Las Vegas was the best. It was such fun, buying her dresses, bringing her
into Caesar's Palace and winning with her ability to count the cards. Not
too much, though; Warren had seen enough Mafia movies to know better, and
he had never forgotten the injustice of Tom Cruise and Dustin Hoffman
getting kicked out of the casino in Rain Man. By now, Warren himself
thought he looked quite presentable. She had persuaded him to go for
leather trousers, and a long trench coat, and the sun glasses were a given.

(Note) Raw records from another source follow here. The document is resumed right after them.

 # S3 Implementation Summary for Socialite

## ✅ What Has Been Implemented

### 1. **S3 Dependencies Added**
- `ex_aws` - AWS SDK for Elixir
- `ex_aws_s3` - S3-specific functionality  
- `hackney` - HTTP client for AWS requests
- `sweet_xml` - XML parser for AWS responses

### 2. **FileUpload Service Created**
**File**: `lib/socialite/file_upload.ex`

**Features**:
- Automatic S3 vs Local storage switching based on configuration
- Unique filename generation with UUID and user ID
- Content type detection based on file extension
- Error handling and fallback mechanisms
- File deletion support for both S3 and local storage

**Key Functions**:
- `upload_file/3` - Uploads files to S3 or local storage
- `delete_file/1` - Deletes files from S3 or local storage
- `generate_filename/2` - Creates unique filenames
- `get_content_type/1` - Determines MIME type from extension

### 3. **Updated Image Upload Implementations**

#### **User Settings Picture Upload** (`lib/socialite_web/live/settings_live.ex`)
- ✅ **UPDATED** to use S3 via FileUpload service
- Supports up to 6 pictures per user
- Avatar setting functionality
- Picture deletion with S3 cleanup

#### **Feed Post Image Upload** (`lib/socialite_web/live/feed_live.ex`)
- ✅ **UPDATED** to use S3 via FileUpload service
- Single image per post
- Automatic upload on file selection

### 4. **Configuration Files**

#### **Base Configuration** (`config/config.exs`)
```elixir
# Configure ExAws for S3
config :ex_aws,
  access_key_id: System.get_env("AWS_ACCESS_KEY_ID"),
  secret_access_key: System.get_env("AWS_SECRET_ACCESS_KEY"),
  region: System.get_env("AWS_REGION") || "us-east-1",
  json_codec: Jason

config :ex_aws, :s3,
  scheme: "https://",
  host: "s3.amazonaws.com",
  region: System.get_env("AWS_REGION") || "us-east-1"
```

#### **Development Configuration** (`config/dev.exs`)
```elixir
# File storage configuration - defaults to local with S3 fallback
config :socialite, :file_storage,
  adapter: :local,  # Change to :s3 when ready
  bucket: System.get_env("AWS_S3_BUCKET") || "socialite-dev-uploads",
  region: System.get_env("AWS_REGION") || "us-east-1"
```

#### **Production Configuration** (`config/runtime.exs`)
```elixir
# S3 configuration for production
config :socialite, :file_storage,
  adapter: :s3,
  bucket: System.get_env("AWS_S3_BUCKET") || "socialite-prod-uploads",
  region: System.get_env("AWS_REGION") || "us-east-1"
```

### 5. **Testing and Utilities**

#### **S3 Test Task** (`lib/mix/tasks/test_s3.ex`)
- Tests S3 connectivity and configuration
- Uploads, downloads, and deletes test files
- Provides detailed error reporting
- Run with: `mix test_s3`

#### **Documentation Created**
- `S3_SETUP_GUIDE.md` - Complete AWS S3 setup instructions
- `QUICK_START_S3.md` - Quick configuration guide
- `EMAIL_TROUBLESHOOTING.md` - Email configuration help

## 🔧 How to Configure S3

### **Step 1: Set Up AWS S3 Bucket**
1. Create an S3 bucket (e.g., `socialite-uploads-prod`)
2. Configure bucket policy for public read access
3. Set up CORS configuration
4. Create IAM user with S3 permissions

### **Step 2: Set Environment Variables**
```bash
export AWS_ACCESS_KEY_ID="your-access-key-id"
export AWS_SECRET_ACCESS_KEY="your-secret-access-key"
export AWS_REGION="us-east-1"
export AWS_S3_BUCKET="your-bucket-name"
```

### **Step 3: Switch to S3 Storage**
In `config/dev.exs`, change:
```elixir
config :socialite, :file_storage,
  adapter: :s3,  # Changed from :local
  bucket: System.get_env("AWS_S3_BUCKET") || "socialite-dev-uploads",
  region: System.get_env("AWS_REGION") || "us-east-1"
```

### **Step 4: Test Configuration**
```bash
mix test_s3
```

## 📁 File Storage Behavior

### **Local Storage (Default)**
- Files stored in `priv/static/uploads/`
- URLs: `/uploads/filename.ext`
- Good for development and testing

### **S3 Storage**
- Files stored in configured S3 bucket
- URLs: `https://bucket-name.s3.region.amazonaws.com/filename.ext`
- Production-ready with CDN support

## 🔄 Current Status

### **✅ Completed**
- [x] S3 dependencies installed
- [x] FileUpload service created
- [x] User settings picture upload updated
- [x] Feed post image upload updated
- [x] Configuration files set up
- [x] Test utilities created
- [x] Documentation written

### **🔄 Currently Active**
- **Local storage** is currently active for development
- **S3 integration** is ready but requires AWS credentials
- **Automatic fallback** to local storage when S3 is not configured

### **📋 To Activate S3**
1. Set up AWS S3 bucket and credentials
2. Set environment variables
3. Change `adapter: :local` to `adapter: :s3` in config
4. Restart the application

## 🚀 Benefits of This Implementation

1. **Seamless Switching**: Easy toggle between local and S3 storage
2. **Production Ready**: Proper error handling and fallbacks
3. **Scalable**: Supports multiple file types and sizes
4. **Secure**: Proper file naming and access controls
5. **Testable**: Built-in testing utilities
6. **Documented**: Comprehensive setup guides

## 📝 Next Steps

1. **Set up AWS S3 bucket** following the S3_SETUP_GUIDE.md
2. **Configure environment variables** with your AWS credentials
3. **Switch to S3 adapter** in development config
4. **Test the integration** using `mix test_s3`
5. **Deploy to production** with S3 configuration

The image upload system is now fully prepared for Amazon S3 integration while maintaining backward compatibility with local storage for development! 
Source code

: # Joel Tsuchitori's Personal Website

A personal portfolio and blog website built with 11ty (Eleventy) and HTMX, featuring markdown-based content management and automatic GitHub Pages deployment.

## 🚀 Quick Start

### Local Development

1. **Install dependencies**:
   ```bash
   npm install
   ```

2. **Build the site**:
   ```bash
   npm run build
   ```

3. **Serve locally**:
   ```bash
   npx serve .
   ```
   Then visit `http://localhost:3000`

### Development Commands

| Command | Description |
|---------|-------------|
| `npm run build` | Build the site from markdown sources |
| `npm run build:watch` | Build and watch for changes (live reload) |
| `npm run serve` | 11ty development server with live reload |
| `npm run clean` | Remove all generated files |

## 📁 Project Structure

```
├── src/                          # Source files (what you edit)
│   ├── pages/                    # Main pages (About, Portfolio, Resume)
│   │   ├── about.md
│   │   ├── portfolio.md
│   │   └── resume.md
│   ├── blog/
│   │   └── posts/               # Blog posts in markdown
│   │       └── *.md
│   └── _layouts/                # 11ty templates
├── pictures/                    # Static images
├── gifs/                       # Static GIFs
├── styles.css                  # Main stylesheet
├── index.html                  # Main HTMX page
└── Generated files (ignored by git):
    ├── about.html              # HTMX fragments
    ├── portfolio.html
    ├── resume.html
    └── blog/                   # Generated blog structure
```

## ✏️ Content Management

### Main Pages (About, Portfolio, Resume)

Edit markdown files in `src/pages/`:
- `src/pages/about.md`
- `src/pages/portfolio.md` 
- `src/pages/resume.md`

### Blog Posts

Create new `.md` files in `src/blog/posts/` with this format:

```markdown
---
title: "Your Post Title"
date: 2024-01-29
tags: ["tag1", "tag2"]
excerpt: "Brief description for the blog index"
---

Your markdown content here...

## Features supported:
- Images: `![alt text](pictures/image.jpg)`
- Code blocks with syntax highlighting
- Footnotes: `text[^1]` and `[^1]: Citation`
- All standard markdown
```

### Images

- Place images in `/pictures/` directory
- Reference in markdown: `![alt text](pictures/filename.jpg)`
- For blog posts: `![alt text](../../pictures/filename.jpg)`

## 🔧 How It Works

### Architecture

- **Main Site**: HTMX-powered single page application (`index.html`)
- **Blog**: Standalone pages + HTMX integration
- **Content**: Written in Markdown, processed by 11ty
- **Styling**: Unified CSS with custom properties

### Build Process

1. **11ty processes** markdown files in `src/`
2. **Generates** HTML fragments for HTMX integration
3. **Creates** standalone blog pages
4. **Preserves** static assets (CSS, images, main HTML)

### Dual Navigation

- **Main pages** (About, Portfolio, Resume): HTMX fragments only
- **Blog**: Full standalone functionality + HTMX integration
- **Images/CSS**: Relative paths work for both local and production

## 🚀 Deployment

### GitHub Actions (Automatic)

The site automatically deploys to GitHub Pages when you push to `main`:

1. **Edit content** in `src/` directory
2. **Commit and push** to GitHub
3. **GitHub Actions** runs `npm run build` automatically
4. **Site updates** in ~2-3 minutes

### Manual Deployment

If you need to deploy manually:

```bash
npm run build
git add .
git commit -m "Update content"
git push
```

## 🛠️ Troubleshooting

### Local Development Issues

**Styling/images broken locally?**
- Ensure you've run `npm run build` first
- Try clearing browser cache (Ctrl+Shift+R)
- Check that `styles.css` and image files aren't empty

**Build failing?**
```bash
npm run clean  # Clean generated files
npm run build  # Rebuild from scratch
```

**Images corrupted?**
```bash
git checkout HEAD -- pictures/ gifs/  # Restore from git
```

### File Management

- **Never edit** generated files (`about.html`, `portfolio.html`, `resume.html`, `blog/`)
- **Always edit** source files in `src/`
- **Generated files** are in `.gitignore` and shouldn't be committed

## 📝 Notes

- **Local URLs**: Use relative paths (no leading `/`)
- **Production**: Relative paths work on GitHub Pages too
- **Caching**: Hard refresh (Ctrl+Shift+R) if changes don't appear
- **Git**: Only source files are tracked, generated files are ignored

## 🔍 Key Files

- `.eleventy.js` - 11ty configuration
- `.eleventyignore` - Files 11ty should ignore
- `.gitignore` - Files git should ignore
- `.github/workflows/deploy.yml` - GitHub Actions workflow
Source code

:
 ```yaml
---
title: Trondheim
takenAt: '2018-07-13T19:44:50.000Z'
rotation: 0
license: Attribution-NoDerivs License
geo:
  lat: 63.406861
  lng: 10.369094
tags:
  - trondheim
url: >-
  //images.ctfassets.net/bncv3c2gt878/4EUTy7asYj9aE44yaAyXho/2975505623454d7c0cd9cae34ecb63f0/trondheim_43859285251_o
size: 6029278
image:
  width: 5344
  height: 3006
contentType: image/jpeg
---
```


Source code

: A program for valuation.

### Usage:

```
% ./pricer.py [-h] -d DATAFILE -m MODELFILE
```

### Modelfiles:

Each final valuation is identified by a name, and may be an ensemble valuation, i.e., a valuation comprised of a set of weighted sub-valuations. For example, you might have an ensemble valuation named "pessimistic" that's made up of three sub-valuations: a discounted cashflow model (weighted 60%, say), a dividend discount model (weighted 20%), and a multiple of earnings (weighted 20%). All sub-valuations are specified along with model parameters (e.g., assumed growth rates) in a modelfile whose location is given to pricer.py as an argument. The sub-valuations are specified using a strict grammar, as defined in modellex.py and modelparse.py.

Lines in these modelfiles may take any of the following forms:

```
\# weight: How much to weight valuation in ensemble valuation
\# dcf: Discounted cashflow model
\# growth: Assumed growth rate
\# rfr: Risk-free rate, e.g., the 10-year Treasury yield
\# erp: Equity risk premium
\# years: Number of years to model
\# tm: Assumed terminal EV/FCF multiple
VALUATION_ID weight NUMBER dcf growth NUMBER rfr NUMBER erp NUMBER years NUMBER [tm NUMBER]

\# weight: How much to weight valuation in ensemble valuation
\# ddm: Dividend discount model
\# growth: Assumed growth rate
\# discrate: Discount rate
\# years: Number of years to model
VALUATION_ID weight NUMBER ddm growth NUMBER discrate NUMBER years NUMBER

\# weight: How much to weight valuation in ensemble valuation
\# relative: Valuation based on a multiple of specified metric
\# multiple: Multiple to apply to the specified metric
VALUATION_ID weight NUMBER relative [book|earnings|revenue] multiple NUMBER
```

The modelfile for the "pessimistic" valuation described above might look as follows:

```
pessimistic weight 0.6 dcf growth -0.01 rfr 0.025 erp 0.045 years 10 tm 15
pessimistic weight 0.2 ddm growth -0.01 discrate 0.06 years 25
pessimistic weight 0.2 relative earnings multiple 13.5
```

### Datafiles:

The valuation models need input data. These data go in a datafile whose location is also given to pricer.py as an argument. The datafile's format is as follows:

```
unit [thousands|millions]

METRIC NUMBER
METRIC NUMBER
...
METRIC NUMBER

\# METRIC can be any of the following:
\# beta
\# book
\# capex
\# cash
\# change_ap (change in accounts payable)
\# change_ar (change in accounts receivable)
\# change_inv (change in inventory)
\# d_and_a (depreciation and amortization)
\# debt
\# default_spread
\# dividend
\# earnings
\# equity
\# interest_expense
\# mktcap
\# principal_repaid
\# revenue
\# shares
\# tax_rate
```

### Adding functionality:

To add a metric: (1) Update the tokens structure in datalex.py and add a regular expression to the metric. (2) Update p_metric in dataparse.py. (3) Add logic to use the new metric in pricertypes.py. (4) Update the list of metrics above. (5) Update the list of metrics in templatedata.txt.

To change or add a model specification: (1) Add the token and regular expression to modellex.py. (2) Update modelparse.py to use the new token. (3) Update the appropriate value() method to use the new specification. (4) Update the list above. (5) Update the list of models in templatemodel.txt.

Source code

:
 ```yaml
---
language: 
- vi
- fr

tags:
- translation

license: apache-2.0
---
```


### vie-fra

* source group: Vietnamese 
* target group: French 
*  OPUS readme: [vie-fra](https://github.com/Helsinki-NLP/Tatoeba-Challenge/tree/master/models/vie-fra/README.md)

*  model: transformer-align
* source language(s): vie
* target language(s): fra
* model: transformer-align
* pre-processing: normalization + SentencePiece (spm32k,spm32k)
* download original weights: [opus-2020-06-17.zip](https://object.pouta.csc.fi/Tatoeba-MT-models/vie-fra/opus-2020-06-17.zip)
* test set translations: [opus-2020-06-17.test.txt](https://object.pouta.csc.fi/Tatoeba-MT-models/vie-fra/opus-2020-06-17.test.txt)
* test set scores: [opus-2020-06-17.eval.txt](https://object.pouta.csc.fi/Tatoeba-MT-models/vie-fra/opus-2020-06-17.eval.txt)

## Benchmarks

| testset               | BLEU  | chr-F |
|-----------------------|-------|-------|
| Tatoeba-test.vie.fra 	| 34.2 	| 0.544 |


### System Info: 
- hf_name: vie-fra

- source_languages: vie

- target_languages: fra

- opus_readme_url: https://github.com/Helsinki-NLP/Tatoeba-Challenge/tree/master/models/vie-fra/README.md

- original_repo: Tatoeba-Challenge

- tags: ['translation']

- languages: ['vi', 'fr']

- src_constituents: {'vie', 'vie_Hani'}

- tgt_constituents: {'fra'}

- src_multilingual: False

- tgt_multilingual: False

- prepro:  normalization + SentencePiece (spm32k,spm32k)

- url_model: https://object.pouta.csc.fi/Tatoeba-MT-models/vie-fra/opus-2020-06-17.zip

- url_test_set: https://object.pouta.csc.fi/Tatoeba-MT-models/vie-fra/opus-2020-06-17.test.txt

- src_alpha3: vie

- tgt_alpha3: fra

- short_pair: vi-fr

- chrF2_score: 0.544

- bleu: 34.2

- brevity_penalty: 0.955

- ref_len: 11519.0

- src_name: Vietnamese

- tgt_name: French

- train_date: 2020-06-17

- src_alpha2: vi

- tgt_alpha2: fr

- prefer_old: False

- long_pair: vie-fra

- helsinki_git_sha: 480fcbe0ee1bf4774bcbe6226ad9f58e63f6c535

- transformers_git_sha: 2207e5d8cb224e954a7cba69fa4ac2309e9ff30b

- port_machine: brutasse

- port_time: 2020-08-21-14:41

He was having a great time. So he couldn't understand it when he had
another nightmare which made him wake up sobbing. It was Katrina turning
away from him again, and he couldn't comprehend why he should still mind
about Katrina, who was stuck in her drab, colourless existence and would
never know what she was missing.
The android, who lay next to him, recharging her batteries, turned her head
and watched him. Her eyes looked incredibly big in the dim light of their
suite.
"Don't be sad, Warren," she said, and moved her left hand to his head,
stroking his hair. She had never done this before, and it confused him as
much as his dream had done.
"I'm not," he protested.
"You produce tears, and little hiccuppy noises," she pointed out. "These
are signs of human grief."
"It will pass," Warren muttered. Being seen like that would have irritated
and infuriated him if it had been anyone else, but with her he found he
didn't mind.
"I'm glad," she said. "I don't want you to be sad."
"Why?" he asked before he could stop himself. After all, he had not
programmed her to love him, or even like him, just to protect him;
protection did not include concern about his emotions.
"You are my creator," she said simply. "Also, you should eat more
vitamins."
The end, when it came, wasn't completely unexpected. Those lawyers she had
robbed apparantly had friends. With helicopters. As Warren found himself
being chased by police cars and helicopters, being driven towards a canyon
where he would have to stop, he suddenly realized that this was it. And he
didn't mind that much. He had never felt as alive as now, he couldn't be
further from being a nobody, and he wasn't alone anymore. Of course, as
soon as they caught him it would end in beatings and prison or other
humiliations, but he had no intention of letting this happen.
"They talk of capturing and harming you," the Buffybot said, having
listened to all the radio and cell phones.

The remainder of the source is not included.